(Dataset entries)
**********
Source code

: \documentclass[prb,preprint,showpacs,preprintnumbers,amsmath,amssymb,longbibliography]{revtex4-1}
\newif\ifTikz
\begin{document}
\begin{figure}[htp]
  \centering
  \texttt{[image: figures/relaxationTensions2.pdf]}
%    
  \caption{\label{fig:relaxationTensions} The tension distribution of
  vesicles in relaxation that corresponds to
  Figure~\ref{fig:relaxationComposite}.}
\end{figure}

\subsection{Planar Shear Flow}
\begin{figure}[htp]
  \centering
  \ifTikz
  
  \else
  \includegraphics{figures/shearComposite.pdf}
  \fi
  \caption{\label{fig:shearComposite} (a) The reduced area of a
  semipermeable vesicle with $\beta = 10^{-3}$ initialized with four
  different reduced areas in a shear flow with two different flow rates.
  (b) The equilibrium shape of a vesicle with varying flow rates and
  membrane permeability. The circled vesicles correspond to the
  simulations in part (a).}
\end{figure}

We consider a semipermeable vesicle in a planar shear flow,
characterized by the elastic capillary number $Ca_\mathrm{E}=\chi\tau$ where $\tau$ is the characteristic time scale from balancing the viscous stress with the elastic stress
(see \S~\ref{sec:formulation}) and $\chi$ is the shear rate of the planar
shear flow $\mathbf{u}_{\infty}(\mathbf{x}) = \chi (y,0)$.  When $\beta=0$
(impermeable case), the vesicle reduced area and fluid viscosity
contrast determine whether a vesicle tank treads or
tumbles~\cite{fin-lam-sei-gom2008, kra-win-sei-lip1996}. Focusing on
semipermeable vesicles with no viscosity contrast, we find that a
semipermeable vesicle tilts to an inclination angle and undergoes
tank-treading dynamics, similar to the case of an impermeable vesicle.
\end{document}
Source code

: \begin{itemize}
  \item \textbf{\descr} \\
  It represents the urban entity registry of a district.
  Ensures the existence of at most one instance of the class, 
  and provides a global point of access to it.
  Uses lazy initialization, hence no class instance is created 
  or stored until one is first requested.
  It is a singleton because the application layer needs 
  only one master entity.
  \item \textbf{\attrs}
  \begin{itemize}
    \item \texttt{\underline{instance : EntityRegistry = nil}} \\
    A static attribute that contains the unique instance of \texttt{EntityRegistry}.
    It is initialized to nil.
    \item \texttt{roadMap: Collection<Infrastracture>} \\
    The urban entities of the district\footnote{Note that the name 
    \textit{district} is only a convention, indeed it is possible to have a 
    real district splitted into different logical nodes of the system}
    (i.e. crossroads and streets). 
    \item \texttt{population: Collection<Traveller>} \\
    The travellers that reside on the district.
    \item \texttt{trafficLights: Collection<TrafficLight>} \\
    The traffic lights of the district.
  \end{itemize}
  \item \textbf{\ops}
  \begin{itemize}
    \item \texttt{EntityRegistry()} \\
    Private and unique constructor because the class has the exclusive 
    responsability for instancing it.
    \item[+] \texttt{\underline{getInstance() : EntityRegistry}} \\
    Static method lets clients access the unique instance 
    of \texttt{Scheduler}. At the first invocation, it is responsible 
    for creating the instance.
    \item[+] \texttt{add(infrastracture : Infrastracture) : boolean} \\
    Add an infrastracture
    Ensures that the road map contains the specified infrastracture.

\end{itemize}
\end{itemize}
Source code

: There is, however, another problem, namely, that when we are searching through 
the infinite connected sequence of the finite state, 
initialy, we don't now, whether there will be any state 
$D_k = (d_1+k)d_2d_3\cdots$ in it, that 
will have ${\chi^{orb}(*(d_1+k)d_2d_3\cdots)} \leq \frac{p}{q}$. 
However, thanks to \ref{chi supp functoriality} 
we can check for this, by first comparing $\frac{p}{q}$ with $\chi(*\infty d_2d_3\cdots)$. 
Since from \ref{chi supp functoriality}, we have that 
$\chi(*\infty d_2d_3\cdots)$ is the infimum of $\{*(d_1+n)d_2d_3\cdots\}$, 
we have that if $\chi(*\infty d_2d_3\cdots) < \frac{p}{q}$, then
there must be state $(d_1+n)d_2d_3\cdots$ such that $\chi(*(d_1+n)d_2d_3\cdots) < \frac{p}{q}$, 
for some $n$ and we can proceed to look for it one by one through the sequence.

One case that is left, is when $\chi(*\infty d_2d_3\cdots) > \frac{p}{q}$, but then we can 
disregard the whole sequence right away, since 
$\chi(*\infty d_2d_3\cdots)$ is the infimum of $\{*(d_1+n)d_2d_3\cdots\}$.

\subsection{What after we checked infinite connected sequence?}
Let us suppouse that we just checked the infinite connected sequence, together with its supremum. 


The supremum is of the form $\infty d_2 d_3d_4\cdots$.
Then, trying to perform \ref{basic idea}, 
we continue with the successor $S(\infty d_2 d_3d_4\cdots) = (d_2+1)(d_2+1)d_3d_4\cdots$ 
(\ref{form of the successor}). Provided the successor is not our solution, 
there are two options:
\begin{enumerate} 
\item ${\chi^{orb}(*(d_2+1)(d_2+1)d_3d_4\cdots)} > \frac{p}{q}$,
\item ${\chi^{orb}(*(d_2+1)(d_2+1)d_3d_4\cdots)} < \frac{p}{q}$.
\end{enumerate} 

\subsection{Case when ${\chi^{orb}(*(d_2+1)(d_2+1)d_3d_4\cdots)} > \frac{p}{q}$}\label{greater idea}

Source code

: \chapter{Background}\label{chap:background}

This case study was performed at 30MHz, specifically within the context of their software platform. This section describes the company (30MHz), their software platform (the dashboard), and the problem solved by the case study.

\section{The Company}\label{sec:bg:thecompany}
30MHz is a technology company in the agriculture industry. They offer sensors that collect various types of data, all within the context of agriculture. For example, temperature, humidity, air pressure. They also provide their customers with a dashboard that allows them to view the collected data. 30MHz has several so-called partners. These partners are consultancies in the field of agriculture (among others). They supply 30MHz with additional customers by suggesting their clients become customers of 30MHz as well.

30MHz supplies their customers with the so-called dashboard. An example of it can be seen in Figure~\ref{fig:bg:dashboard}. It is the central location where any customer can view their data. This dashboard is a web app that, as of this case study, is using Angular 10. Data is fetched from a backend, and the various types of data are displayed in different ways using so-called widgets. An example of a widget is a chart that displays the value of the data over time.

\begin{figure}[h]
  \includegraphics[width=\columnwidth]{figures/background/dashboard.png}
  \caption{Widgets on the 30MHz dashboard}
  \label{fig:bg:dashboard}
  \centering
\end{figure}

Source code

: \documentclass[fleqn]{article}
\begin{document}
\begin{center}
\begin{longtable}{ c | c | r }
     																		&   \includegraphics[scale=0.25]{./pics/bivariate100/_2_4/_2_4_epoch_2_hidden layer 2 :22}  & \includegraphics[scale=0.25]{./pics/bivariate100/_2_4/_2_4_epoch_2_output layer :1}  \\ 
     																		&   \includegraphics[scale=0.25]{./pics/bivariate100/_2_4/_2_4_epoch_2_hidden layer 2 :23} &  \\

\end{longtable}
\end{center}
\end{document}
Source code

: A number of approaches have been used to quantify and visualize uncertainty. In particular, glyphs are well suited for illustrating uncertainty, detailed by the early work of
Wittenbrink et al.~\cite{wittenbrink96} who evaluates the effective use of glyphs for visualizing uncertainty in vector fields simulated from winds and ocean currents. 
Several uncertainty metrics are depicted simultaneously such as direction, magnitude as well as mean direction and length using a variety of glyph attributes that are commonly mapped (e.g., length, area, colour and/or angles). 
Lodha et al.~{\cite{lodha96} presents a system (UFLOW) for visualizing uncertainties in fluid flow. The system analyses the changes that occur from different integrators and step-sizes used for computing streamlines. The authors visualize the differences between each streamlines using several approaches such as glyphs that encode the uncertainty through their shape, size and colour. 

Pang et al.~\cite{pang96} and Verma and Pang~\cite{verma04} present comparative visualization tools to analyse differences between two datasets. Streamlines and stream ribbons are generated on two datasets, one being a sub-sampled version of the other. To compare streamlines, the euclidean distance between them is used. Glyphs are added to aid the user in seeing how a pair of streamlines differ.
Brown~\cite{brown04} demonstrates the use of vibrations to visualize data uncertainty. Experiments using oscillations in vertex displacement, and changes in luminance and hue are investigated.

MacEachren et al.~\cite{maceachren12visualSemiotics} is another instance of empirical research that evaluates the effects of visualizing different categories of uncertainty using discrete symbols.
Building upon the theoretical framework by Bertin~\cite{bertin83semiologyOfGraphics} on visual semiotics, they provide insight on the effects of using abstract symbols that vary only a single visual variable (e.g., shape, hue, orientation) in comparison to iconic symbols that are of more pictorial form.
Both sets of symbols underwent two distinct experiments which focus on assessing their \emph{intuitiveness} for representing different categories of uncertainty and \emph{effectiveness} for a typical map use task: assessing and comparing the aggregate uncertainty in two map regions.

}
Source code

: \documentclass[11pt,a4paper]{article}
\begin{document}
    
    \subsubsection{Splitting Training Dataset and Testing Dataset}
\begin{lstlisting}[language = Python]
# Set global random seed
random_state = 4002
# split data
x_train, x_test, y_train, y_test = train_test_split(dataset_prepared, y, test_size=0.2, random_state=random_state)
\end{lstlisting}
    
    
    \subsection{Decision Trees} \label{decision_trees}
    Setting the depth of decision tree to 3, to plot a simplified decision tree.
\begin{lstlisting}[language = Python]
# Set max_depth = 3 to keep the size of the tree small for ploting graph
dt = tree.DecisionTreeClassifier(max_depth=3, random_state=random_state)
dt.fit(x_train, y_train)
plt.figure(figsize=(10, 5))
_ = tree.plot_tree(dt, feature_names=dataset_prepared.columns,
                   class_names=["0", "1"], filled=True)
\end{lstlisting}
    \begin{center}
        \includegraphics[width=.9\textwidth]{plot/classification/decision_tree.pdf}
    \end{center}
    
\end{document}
**********
#### Task item:
Go through the entries above and count the lines containing "changes". Give the number only.

#### Task answer:
2